__EXERCISE__:
Write out every record below exactly as it stands, leaving the pictures out.

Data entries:
# # # # #

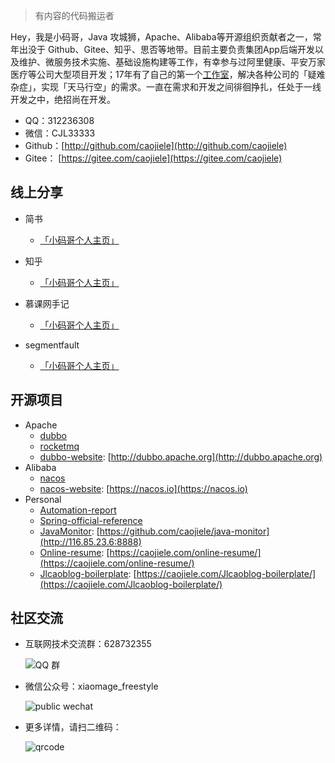 > 有内容的代码搬运者

Hey，我是小码哥，Java 攻城狮，Apache、Alibaba等开源组织贡献者之一，常年出没于 Github、Gitee、知乎、思否等地带。目前主要负责集团App后端开发以及维护、微服务技术实施、基础设施构建等工作，有幸参与过阿里健康、平安万家医疗等公司大型项目开发；17年有了自己的第一个[工作室](https://caojiele.com/cooperation/)，解决各种公司的「疑难杂症」，实现「天马行空」的需求。一直在需求和开发之间徘徊挣扎，任处于一线开发之中，绝招尚在开发。

- QQ：312236308
- 微信：CJL33333
- Github：[http://github.com/caojiele](http://github.com/caojiele)
- Gitee： [https://gitee.com/caojiele](https://gitee.com/caojiele)

## 线上分享

- 简书
    - [「小码哥个人主页」](https://www.jianshu.com/u/faa01fa59ea3)

- 知乎
    - [「小码哥个人主页」](https://www.zhihu.com/people/wang-le-6-62/activities)

- 慕课网手记
    - [「小码哥个人主页」](https://www.imooc.com/u/4024769/articles)

- segmentfault
    - [「小码哥个人主页」](https://segmentfault.com/u/xiaomage_5c10d17d26987)

## 开源项目

- Apache
    - [dubbo](https://github.com/apache/dubbo)
    - [rocketmq](https://github.com/apache/rocketmq)
    - [dubbo-website](https://github.com/apache/dubbo-website): [http://dubbo.apache.org](http://dubbo.apache.org)
- Alibaba
    - [nacos](https://github.com/alibaba/nacos)
    - [nacos-website](https://github.com/nacos-group/nacos-group.github.io): [https://nacos.io](https://nacos.io)
- Personal
    - [Automation-report](https://github.com/caojiele/automation-report)
    - [Spring-official-reference](https://github.com/caojiele/Spring-official-reference)
    - [JavaMonitor](https://github.com/caojiele/java-monitor): [https://github.com/caojiele/java-monitor](http://116.85.23.6:8888)
    - [Online-resume](https://github.com/caojiele/online-resume): [https://caojiele.com/online-resume/](https://caojiele.com/online-resume/)
    - [Jlcaoblog-boilerplate](https://github.com/caojiele/Jlcaoblog-boilerplate): [https://caojiele.com/Jlcaoblog-boilerplate/](https://caojiele.com/Jlcaoblog-boilerplate/)

## 社区交流

- 互联网技术交流群：628732355

  ![QQ 群](https://cdn.nlark.com/yuque/0/2019/jpeg/338441/1562678967088-beef0b3d-8fbf-4166-97e8-03a3f527c5e6.jpeg)

- 微信公众号：xiaomage_freestyle

  ![public wechat](https://cdn.nlark.com/yuque/0/2019/jpeg/338441/1562681958344-f9b0d53f-2be5-42d0-bdb6-b043d04fd856.jpeg)
  
- 更多详情，请扫二维码：
  
  ![qrcode](https://cdn.nlark.com/yuque/0/2019/png/338441/1562683998026-42937005-a1e6-43cb-b51e-6aacf2952a56.png)

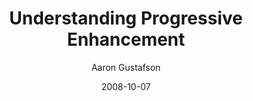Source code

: ---
url: https://alistapart.com/article/understandingprogressiveenhancement/
author: Aaron Gustafson
title: Understanding Progressive Enhancement
date: "2008-10-07"
---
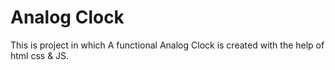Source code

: # Analog Clock

This is project in which A functional Analog Clock is created with the help of html css & JS.
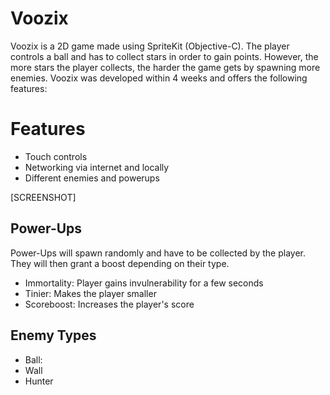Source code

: Voozix
======
Voozix is a 2D game made using SpriteKit (Objective-C). The player controls a ball and has to collect stars in order to gain points. However, the more stars the player collects, the harder the game gets by spawning more enemies. Voozix was developed within 4 weeks and offers the following features:

# Features
- Touch controls
- Networking via internet and locally
- Different enemies and powerups

[SCREENSHOT]

## Power-Ups
Power-Ups will spawn randomly and have to be collected by the player. They will then grant a boost depending on their type.
- Immortality: Player gains invulnerability for a few seconds
- Tinier: Makes the player smaller
- Scoreboost: Increases the player's score

## Enemy Types

- Ball: 
- Wall
- Hunter
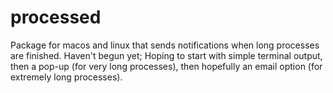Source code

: # processed
Package for macos and linux that sends notifications when long processes are finished. Haven't begun yet; Hoping to start with simple terminal output, then a pop-up (for very long processes), then hopefully an email option (for extremely long processes).
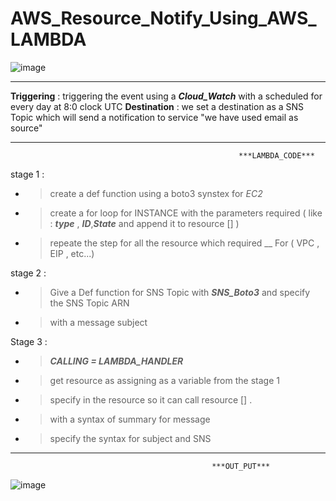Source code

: # AWS_Resource_Notify_Using_AWS_LAMBDA


![image](https://github.com/Taissery-Suhaib/AWS_Resource_Notify/assets/134582331/4a1cc6d8-4474-420e-ba76-1eb840cb6c01)

---------------------------------------------------------------------------------------------------------------------- 


**Triggering** : triggering the event using a ***Cloud_Watch*** with a scheduled for every day at 8:0 clock  UTC
**Destination** : we set a destination as a SNS Topic which will send a notification to service "we have used email as source"


_______________________________________________________________________________________________________________________________
                                                       ***LAMBDA_CODE***
stage 1 :

* > create a def function using a boto3 synstex for *EC2*
* > create a for loop for INSTANCE with the parameters required ( like : ***type*** , ***ID***,***State*** and append it to resource [] )
* > repeate the step for all the resource which required __ For ( VPC , EIP , etc...)

stage 2 :

* > Give a Def function for SNS Topic with ***SNS_Boto3*** and specify the SNS Topic ARN
* > with a message subject

Stage 3 :

* > ***CALLING = LAMBDA_HANDLER***
* > get resource as assigning as a variable from the stage 1
* > specify in the resource so it can call resource [] .
* > with a syntax of summary for message
* > specify the syntax for subject and SNS

________________________________________________________________________________________________________________________
                                                 ***OUT_PUT***
![image](https://github.com/Taissery-Suhaib/AWS_Resource_Notify/assets/134582331/9b159bb4-48ba-4589-b565-108ad1ddff40)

# # # # #

__ANSWER BELOW__:
 > 有内容的代码搬运者

Hey，我是小码哥，Java 攻城狮，Apache、Alibaba等开源组织贡献者之一，常年出没于 Github、Gitee、知乎、思否等地带。目前主要负责集团App后端开发以及维护、微服务技术实施、基础设施构建等工作，有幸参与过阿里健康、平安万家医疗等公司大型项目开发；17年有了自己的第一个[工作室](https://caojiele.com/cooperation/)，解决各种公司的「疑难杂症」，实现「天马行空」的需求。一直在需求和开发之间徘徊挣扎，任处于一线开发之中，绝招尚在开发。

- QQ：312236308
- 微信：CJL33333
- Github：[http://github.com/caojiele](http://github.com/caojiele)
- Gitee： [https://gitee.com/caojiele](https://gitee.com/caojiele)

## 线上分享

- 简书
    - [「小码哥个人主页」](https://www.jianshu.com/u/faa01fa59ea3)

- 知乎
    - [「小码哥个人主页」](https://www.zhihu.com/people/wang-le-6-62/activities)

- 慕课网手记
    - [「小码哥个人主页」](https://www.imooc.com/u/4024769/articles)

- segmentfault
    - [「小码哥个人主页」](https://segmentfault.com/u/xiaomage_5c10d17d26987)

## 开源项目

- Apache
    - [dubbo](https://github.com/apache/dubbo)
    - [rocketmq](https://github.com/apache/rocketmq)
    - [dubbo-website](https://github.com/apache/dubbo-website): [http://dubbo.apache.org](http://dubbo.apache.org)
- Alibaba
    - [nacos](https://github.com/alibaba/nacos)
    - [nacos-website](https://github.com/nacos-group/nacos-group.github.io): [https://nacos.io](https://nacos.io)
- Personal
    - [Automation-report](https://github.com/caojiele/automation-report)
    - [Spring-official-reference](https://github.com/caojiele/Spring-official-reference)
    - [JavaMonitor](https://github.com/caojiele/java-monitor): [https://github.com/caojiele/java-monitor](http://116.85.23.6:8888)
    - [Online-resume](https://github.com/caojiele/online-resume): [https://caojiele.com/online-resume/](https://caojiele.com/online-resume/)
    - [Jlcaoblog-boilerplate](https://github.com/caojiele/Jlcaoblog-boilerplate): [https://caojiele.com/Jlcaoblog-boilerplate/](https://caojiele.com/Jlcaoblog-boilerplate/)

## 社区交流

- 互联网技术交流群：628732355

  ![QQ 群](https://cdn.nlark.com/yuque/0/2019/jpeg/338441/1562678967088-beef0b3d-8fbf-4166-97e8-03a3f527c5e6.jpeg)

- 微信公众号：xiaomage_freestyle

  ![public wechat](https://cdn.nlark.com/yuque/0/2019/jpeg/338441/1562681958344-f9b0d53f-2be5-42d0-bdb6-b043d04fd856.jpeg)
  
- 更多详情，请扫二维码：
  
  ![qrcode](https://cdn.nlark.com/yuque/0/2019/png/338441/1562683998026-42937005-a1e6-43cb-b51e-6aacf2952a56.png)

Source code

: ---
url: https://alistapart.com/article/understandingprogressiveenhancement/
author: Aaron Gustafson
title: Understanding Progressive Enhancement
date: "2008-10-07"
---
Source code

: # Analog Clock

This is project in which A functional Analog Clock is created with the help of html css & JS.
Source code

: Voozix
======
Voozix is a 2D game made using SpriteKit (Objective-C). The player controls a ball and has to collect stars in order to gain points. However, the more stars the player collects, the harder the game gets by spawning more enemies. Voozix was developed within 4 weeks and offers the following features:

# Features
- Touch controls
- Networking via internet and locally
- Different enemies and powerups

[SCREENSHOT]

## Power-Ups
Power-Ups will spawn randomly and have to be collected by the player. They will then grant a boost depending on their type.
- Immortality: Player gains invulnerability for a few seconds
- Tinier: Makes the player smaller
- Scoreboost: Increases the player's score

## Enemy Types

- Ball: 
- Wall
- Hunter
Source code

: # processed
Package for macos and linux that sends notifications when long processes are finished. Haven't begun yet; Hoping to start with simple terminal output, then a pop-up (for very long processes), then hopefully an email option (for extremely long processes).
Source code

: # AWS_Resource_Notify_Using_AWS_LAMBDA


![image](https://github.com/Taissery-Suhaib/AWS_Resource_Notify/assets/134582331/4a1cc6d8-4474-420e-ba76-1eb840cb6c01)

---------------------------------------------------------------------------------------------------------------------- 


**Triggering** : triggering the event using a ***Cloud_Watch*** with a scheduled for every day at 8:0 clock  UTC
**Destination** : we set a destination as a SNS Topic which will send a notification to service "we have used email as source"


_______________________________________________________________________________________________________________________________
                                                       ***LAMBDA_CODE***
stage 1 :

* > create a def function using a boto3 synstex for *EC2*
* > create a for loop for INSTANCE with the parameters required ( like : ***type*** , ***ID***,***State*** and append it to resource [] )
* > repeate the step for all the resource which required __ For ( VPC , EIP , etc...)

stage 2 :

* > Give a Def function for SNS Topic with ***SNS_Boto3*** and specify the SNS Topic ARN
* > with a message subject

Stage 3 :

* > ***CALLING = LAMBDA_HANDLER***
* > get resource as assigning as a variable from the stage 1
* > specify in the resource so it can call resource [] .
* > with a syntax of summary for message
* > specify the syntax for subject and SNS

________________________________________________________________________________________________________________________
                                                 ***OUT_PUT***
![image](https://github.com/Taissery-Suhaib/AWS_Resource_Notify/assets/134582331/9b159bb4-48ba-4589-b565-108ad1ddff40)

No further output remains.